Many, many times my knowledge of language has helped out on various scenes and I always strongly encourage people to try and seek out basic friendly introductions if nothing else. Not only does this build rapport with the patient or their family, it may just interest you enough to continue on and become fluent.

My old department used to offer a bonus to employees that were bilingual. I do not remember how much it was, but we built it into our contract. Of course you had to be evaluated on your proficiency by a department selected University Professor, but again it was a little recognition of your extra efforts above and beyond the call of normal duty.

I think they also had a cap per shift on the number of Spanish speakers due to many of them knowing Spanish as their first language.
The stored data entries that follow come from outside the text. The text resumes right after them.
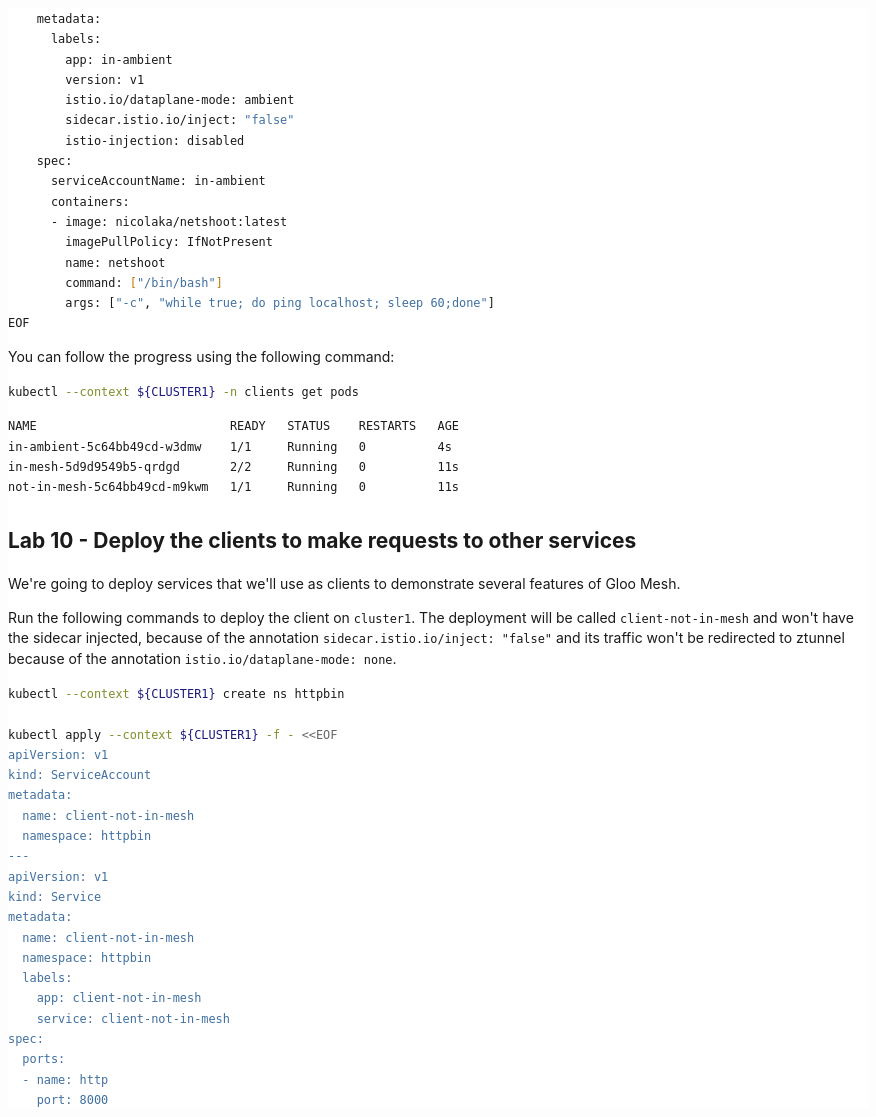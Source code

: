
 ```bash
    metadata:
      labels:
        app: in-ambient
        version: v1
        istio.io/dataplane-mode: ambient
        sidecar.istio.io/inject: "false"
        istio-injection: disabled
    spec:
      serviceAccountName: in-ambient
      containers:
      - image: nicolaka/netshoot:latest
        imagePullPolicy: IfNotPresent
        name: netshoot
        command: ["/bin/bash"]
        args: ["-c", "while true; do ping localhost; sleep 60;done"]
EOF
```
You can follow the progress using the following command:

```bash
kubectl --context ${CLUSTER1} -n clients get pods
```

```,nocopy
NAME                           READY   STATUS    RESTARTS   AGE
in-ambient-5c64bb49cd-w3dmw    1/1     Running   0          4s
in-mesh-5d9d9549b5-qrdgd       2/2     Running   0          11s
not-in-mesh-5c64bb49cd-m9kwm   1/1     Running   0          11s
```




## Lab 10 - Deploy the clients to make requests to other services <a name="lab-10---deploy-the-clients-to-make-requests-to-other-services-"></a>

We're going to deploy services that we'll use as clients to demonstrate several features of Gloo Mesh.

Run the following commands to deploy the client on `cluster1`. The deployment will be called `client-not-in-mesh` and won't have the sidecar injected, because of the annotation `sidecar.istio.io/inject: "false"` and its traffic won't be redirected to ztunnel because of the annotation `istio.io/dataplane-mode: none`.

```bash
kubectl --context ${CLUSTER1} create ns httpbin

kubectl apply --context ${CLUSTER1} -f - <<EOF
apiVersion: v1
kind: ServiceAccount
metadata:
  name: client-not-in-mesh
  namespace: httpbin
---
apiVersion: v1
kind: Service
metadata:
  name: client-not-in-mesh
  namespace: httpbin
  labels:
    app: client-not-in-mesh
    service: client-not-in-mesh
spec:
  ports:
  - name: http
    port: 8000
```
Learning languages is one of my hobbies and everywhere I go, I try to learn as much as I can. When I was in the Arctic, I took lessons in Innupiaq and Russian because those were very common. When I worked in the Philippines, my Spanish came in very handy but then I practiced Tagalog as well. Now in Afghanistan, I have been taking lessons in Dari and Pashtoon. 

The one place I had a lot of trouble with was Louisiana and the Northeast (USA)...sorry, you guys speak English...I think.   Just jokes...relax.

Anyways, back on topic, absolutely, your experience and knowledge with these languages will be an asset and there will come a day when you are called upon to use them.

Good job, good luck and keep practicing and learning!


----------



## Epi-do (Jan 6, 2010)

I second what AK said.  There will definitely come a time where your knowledge of a second language will be beneficial to you and your patient.  We have a large Hispanic population, so my Spanish is slowly improving.  I am far from fluent, but am able to get by enough to get basic info from my patient.  

I used to work in an area that had a school for the deaf in it.  I was able to learn the ASL alphabet, but that is about it.  It was slow, but I was able to "talk" to a small extent with those pts as well.

Others that I have come across are Mandarin, Vietnamese, and Ukrainian.  I am sure there have been others, but those are the ones that come to mind immediately.  It does make things challenging, but you learn to make due.  Among other things, we have some picture cards on our truck to try and help us get through a run when our pt doesn't speak the same language as us.


----------



## Captn' Tuddle (Jan 6, 2010)

Picture cards? Wow, I've never heard of that before but it sounds like a really good idea.


----------



## JPINFV (Jan 7, 2010)

When I used to work as a cashier at the local movie theater, every so often I'd get deaf patrons. If there wasn't anyone who knew ASL, I just grabbed a sheet of paper and wrote everything else. As far as patients who didn't speak English, the best thing to do is speak slow and clear (not patronizingly slow...) and pantomine as much as possible. You don't have to speak a language much to be able to get the gist of a conversation.


----------



## Aidey (Jan 7, 2010)

I know enough ASL to get me by, and I have used it at work a few times. 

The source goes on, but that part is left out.